Two anecdotes followed by an opinion, responded to with another opinion and anecdote. There is not any meaningful argument about 'truth' going on there.
And you trust the people making these decisions to agree about what’s an opinion and what’s an assertion of fact? When they can put their political opponents in jail by blurring that distinction?
The "reader added context" below that post seems on point. It is an opinion, not a fact. I assume the graph is accurately representing truth. It is a decent demonstration of the old saw about lies, damn lies, and statistics, but it is real numbers, real dates, and the metric is described specifically.
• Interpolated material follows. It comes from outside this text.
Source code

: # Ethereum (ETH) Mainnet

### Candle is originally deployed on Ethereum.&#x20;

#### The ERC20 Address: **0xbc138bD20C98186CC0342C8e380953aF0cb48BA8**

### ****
Excellent for misleading, but still truth.

The assertions that "we won" or it is "over" or it was "at very little cost" are all one man's opinions, however.

"Numbers don't lie" is a truism, but is practically undone by "People use numbers to lie."
"Winning the war on inflation" isn't a statement of fact, it's a jingoistic military metaphor.
Is it humane to have homeless people in a society that is financially booming?

Lying is apparently a trait that differentiates us from other animals. Humanity is another.

Homelessness is a choice. Just compare Germany where there is a right to housing to the US. All homeless people in Germany are homeless by choice, usually because they are severely mentally ill.

Btw. guess who has more homeless people Germany or the US.

There are no traits that distinguish us from other animals. We're just a little bit smarter than apes, elephants, and dolphins, which has pushed us past a tipping point into civilization.

Our societies are still ecosystems, and cannot escape from the rules thereof. Competition, hierarchy, and economic inequality are emergent properties of ecosystems. There's nothing inhumane or immoral about an ecosystem.

A little bit? Like, computers designed by dolphins are only 16-bit? I'd say it was more than a little bit.
A bit as in: on the spectrum of civilization-capable organisms, between bacteria and human beings, we're only a bit ahead of dolphins, which is where the tipping point happens to be. Aside from dolphins et al, this space was also occupied by our hominid ancestors.

It took us ~50,000 years to get to computers. We're not biologically different from humans then. Civilization itself is a new mechanism of transmitting information that dolphins do not possess (because they've not passed the tipping point) which allows transmission and accumulation across generations exponentially faster than DNA and culture (which dolphins do possess). We're also anatomically rather more suited to building things than dolphins.

How many homeless people you see on the way to work is a worse measurement of the economy than the stock market.